**PROBLEM STATEMENT**
From the listing below, extract every line in which the word "assim" appears.
== Segment start ==
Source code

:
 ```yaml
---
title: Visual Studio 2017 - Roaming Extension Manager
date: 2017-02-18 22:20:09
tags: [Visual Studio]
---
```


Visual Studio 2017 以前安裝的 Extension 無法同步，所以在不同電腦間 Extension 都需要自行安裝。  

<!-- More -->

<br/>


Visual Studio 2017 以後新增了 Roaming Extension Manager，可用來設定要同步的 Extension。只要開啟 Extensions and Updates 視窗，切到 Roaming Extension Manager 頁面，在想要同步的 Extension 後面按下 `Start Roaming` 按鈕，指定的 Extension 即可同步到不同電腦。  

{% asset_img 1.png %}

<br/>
== Segment end ==
== Segment start ==
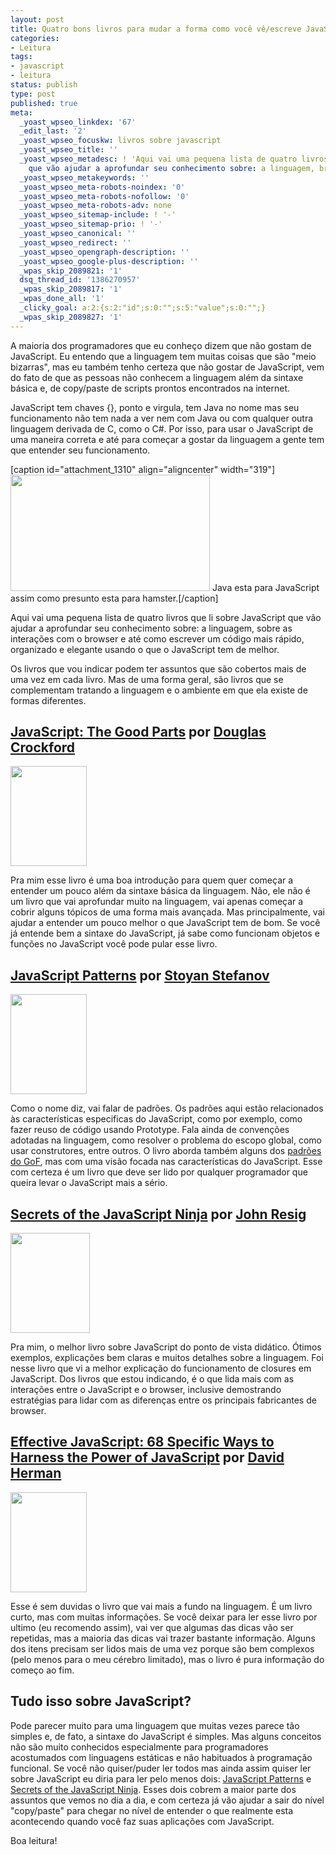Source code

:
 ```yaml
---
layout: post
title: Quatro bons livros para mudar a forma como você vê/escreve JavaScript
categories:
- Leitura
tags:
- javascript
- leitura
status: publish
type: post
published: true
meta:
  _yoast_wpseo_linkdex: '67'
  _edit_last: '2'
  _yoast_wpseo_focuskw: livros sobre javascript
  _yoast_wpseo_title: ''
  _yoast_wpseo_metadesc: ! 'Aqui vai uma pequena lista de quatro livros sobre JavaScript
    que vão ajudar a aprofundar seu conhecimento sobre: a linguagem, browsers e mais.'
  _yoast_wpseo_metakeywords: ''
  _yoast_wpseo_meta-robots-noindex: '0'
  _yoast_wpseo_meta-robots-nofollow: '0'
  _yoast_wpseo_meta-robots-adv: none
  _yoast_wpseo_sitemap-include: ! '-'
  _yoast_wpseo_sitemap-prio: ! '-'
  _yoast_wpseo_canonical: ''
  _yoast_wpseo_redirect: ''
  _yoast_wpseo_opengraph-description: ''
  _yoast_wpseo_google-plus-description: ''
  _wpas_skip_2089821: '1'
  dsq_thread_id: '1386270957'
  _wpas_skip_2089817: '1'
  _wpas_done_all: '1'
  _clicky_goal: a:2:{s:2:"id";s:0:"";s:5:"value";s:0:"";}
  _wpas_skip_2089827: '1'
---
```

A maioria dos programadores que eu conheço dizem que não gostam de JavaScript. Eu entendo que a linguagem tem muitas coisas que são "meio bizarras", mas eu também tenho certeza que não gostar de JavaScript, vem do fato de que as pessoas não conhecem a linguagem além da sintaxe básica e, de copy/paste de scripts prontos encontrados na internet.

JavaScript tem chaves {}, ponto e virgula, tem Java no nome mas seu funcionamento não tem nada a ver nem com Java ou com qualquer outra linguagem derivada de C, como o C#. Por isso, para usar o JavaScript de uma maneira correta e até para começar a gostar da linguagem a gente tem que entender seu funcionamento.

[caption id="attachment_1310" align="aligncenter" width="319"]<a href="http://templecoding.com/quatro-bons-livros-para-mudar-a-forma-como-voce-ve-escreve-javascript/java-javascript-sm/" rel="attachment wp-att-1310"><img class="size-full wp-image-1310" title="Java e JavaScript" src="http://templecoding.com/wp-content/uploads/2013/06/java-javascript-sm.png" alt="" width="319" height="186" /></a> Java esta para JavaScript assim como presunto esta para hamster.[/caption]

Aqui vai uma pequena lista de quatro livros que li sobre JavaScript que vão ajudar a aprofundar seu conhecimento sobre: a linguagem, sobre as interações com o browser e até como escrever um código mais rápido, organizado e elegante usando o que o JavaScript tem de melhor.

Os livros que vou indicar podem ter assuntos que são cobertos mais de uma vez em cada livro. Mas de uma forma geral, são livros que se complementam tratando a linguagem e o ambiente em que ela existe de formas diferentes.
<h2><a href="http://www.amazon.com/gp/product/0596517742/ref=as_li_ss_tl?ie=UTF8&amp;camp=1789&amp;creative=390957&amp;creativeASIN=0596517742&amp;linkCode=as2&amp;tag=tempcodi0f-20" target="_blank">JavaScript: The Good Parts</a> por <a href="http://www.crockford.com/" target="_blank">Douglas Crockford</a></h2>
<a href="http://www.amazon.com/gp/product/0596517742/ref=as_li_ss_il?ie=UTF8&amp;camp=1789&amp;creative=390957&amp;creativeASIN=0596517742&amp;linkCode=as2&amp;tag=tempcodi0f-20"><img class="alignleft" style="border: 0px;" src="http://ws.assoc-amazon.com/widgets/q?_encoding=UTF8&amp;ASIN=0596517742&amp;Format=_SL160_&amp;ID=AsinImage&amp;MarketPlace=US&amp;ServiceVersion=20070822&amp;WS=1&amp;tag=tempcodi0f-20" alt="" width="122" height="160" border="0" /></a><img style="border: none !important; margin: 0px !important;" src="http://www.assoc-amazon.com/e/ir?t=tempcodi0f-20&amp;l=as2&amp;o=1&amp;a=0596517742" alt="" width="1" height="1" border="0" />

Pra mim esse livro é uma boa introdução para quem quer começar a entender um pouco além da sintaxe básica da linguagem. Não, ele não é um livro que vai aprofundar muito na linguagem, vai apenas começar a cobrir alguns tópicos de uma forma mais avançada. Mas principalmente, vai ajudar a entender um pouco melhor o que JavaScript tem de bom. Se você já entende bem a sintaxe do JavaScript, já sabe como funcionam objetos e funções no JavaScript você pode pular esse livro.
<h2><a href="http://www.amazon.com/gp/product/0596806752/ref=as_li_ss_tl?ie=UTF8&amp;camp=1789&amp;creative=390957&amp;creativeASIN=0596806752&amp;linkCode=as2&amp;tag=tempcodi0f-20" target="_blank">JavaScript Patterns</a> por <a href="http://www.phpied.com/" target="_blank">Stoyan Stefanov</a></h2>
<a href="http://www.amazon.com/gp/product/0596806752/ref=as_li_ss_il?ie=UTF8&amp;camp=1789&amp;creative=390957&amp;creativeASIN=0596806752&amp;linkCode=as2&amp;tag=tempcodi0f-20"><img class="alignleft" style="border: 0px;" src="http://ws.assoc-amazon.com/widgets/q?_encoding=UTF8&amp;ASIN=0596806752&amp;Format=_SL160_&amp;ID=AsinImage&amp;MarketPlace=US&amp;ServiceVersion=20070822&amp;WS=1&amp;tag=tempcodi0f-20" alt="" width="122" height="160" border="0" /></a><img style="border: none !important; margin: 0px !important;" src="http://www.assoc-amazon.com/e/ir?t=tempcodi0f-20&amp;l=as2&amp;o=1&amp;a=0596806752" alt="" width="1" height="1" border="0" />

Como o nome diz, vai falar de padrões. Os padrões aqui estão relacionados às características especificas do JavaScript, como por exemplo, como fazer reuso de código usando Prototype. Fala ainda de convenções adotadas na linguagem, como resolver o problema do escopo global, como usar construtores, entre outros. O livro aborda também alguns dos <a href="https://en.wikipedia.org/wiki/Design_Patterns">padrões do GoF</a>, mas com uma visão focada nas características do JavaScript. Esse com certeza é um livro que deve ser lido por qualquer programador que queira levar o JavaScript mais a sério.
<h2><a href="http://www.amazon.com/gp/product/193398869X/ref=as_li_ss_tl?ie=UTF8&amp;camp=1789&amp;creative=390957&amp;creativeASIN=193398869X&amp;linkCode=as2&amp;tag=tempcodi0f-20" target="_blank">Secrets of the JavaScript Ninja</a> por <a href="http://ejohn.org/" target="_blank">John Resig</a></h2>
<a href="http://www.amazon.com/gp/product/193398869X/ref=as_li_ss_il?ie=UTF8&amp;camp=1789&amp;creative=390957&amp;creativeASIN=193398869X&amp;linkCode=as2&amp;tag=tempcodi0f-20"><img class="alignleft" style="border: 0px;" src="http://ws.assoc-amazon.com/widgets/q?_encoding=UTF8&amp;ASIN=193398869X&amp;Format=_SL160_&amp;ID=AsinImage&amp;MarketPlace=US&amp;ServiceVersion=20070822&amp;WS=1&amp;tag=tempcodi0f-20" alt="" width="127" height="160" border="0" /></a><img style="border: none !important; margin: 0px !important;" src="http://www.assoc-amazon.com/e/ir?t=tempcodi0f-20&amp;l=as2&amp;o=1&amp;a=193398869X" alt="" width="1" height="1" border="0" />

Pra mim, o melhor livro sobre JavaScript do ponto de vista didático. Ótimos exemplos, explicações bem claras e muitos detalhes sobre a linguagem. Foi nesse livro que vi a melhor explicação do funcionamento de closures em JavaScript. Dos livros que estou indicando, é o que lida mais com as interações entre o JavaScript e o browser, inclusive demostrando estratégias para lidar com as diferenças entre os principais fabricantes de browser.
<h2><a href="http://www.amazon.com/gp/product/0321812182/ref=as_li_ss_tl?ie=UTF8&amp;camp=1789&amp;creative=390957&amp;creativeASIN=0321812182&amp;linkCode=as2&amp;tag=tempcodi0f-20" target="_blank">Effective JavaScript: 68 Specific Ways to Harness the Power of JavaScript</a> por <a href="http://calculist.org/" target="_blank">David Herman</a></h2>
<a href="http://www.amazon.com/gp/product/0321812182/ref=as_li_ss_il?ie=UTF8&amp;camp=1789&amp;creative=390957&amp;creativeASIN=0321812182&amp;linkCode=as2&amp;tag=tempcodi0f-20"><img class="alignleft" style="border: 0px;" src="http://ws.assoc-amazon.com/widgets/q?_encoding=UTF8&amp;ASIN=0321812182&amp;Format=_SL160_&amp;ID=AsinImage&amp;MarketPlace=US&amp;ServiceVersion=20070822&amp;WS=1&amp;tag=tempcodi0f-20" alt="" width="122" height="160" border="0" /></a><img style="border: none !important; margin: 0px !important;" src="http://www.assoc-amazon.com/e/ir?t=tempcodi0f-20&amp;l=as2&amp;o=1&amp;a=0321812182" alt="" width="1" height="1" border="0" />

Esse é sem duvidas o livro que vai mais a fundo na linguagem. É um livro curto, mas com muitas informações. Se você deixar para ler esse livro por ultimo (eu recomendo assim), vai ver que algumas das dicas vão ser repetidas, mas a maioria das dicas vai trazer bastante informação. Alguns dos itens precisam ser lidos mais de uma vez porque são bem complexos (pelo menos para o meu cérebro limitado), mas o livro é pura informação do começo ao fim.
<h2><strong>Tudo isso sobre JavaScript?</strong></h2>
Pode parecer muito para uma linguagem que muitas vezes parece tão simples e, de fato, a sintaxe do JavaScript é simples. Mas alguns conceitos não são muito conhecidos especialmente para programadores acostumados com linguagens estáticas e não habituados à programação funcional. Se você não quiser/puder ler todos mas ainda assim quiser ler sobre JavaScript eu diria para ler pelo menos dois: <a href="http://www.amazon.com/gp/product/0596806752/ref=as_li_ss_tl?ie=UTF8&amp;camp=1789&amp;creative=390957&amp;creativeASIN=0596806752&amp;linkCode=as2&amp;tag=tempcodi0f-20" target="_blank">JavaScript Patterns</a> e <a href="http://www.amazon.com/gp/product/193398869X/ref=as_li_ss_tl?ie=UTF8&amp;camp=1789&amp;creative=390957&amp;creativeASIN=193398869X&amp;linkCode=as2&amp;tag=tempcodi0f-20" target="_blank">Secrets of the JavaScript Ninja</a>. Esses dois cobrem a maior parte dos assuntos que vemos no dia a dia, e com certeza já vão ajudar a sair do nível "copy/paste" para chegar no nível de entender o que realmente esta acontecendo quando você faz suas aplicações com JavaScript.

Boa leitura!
== Segment end ==
**TASK OUTPUT**
[caption id="attachment_1310" align="aligncenter" width="319"]<a href="http://templecoding.com/quatro-bons-livros-para-mudar-a-forma-como-voce-ve-escreve-javascript/java-javascript-sm/" rel="attachment wp-att-1310"><img class="size-full wp-image-1310" title="Java e JavaScript" src="http://templecoding.com/wp-content/uploads/2013/06/java-javascript-sm.png" alt="" width="319" height="186" /></a> Java esta para JavaScript assim como presunto esta para hamster.[/caption]
Esse é sem duvidas o livro que vai mais a fundo na linguagem. É um livro curto, mas com muitas informações. Se você deixar para ler esse livro por ultimo (eu recomendo assim), vai ver que algumas das dicas vão ser repetidas, mas a maioria das dicas vai trazer bastante informação. Alguns dos itens precisam ser lidos mais de uma vez porque são bem complexos (pelo menos para o meu cérebro limitado), mas o livro é pura informação do começo ao fim.
Pode parecer muito para uma linguagem que muitas vezes parece tão simples e, de fato, a sintaxe do JavaScript é simples. Mas alguns conceitos não são muito conhecidos especialmente para programadores acostumados com linguagens estáticas e não habituados à programação funcional. Se você não quiser/puder ler todos mas ainda assim quiser ler sobre JavaScript eu diria para ler pelo menos dois: <a href="http://www.amazon.com/gp/product/0596806752/ref=as_li_ss_tl?ie=UTF8&amp;camp=1789&amp;creative=390957&amp;creativeASIN=0596806752&amp;linkCode=as2&amp;tag=tempcodi0f-20" target="_blank">JavaScript Patterns</a> e <a href="http://www.amazon.com/gp/product/193398869X/ref=as_li_ss_tl?ie=UTF8&amp;camp=1789&amp;creative=390957&amp;creativeASIN=193398869X&amp;linkCode=as2&amp;tag=tempcodi0f-20" target="_blank">Secrets of the JavaScript Ninja</a>. Esses dois cobrem a maior parte dos assuntos que vemos no dia a dia, e com certeza já vão ajudar a sair do nível "copy/paste" para chegar no nível de entender o que realmente esta acontecendo quando você faz suas aplicações com JavaScript.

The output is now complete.